Someday, humans will be traveling far from Earth in large interplanetary spaceships not very different than the International Space Station (ISS). Isolated and dependent on these ships for survival, these travelers will have no choice but to know how to maintain and repair their vessels whenever something on them should break.
And things will break. Entropy rules, and with time all things deteriorate and fail.
Each failure, however, is also a precious opportunity to learn something about the environment of space. Why did an item break? What caused it to fail? Can we do something to prevent the failure in the future? Finding answers to these questions will make it possible to build better and more reliable interplanetary spaceships.
ISS is presently our only testbed for studying these kinds of engineering questions. And in 2007, a spectacular failure, combined with an epic spacewalk, gave engineers at the Johnson Space Center a marvelous opportunity to study these very issues.
In November 2007, astronauts were preparing the station to receive its last of four solar panel arrays. To install the last array, however, required moving an array from the one end of the station’s truss where it had been deployed for seven years to its permanent home on truss’s port side. To do this, the array was retracted, folding up accordion-like as designed. Astronauts then moved it to its new home, where it was then to be reopened.
As the panel was unfolding, however, the array began to tear in two places. For some reason a guide wire had snagged on a grommet, pulling the paneling apart and causing two tears one and three feet in diameter respectively. The deployment was halted, and an emergency spacewalk was then improvised in which astronaut Scott Parazynski — hanging on the end of the shuttle’s inspection boom that was attached to the station’s robot arm and thus out there farther than any astronaut had ever hung — cut the guide wire and then used cufflink-like attachments and straps to sew the tears back together.
After this spacewalk the panel was unfolded as planned, so that the station’s construction could go forward.
While everyone enthused about Parazynski’s surgical repair that saved the station, engineers had a more mundane but equally important question. What caused the guide wire to come free and snag the array?

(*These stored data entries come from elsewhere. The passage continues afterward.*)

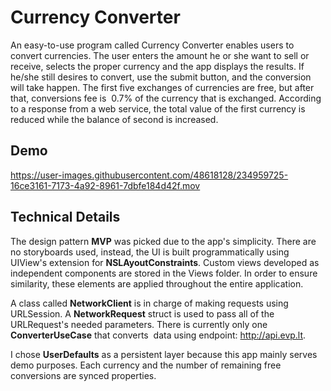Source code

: # Currency Converter

An easy-to-use program called Currency Converter enables users to convert currencies. The user enters the amount he or she want to sell or receive, selects the proper currency and the app displays the results. If he/she still desires to convert, use the submit button, and the conversion will take happen.  The first five exchanges of currencies are free, but after that, conversions fee is  0.7% of the currency that is exchanged.  According to a response from a web service, the total value of the first currency is reduced while the balance of second is increased.

## Demo


https://user-images.githubusercontent.com/48618128/234959725-16ce3161-7173-4a92-8961-7dbfe184d42f.mov




## Technical Details
The design pattern **MVP** was picked due to the app's simplicity. There are no storyboards used, instead, the UI is built programmatically using UIView's extension for **NSLAyoutConstraints**. Custom views developed as independent components are stored in the Views folder. In order to ensure similarity, these elements are applied throughout the entire application. 

A class called **NetworkClient** is in charge of making requests using URLSession. A **NetworkRequest** struct is used to pass all of the URLRequest's needed parameters. There is currently only one **ConverterUseCase** that converts  data using endpoint: http://api.evp.lt. 

I chose **UserDefaults** as a persistent layer because this app mainly serves demo purposes. Each currency and the number of remaining free conversions are synced properties.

When Parazynski cut the wire, he stored it so that it could be returned to Earth. Engineers at the Johnson Space Center in Houston then inspected the wire’s frayed ends using scanning electron microscopes. You can read their paper here [pdf].
The results were quite unexpected: The guide wire had broken because it had been hit by a tiny piece of space junk, melting and splitting the wire but damaging nothing else.
This conclusion was supported by two pieces of evidence. First, the frayed ends of three wires in the guide wire bundle showed clear evidence of melting. As the engineers noted in their report,
Micrometeoroid and orbital debris (MMOD) particles typically impact at high speed and release a large amount of energy, resulting in the displacement of target material with a mass 10 to 100 times the projectile mass due to melting and plastic flow local to the impact site. The presence of melt is a clear indication that the damage to these three wires was caused by MMOD impact. Other wires in the bundle appear to have been broken by mechanical action.
A likely scenario that explains the observed damage to the guide wire is that [an] impact damaged and broke a few of the wires, which allowed the guide wire to snag in a … grommet during deployment. Subsequently, as the process of deployment continued with a snagged guide wire, additional wires in the guide wire were sheared as they were pulled against the grommet.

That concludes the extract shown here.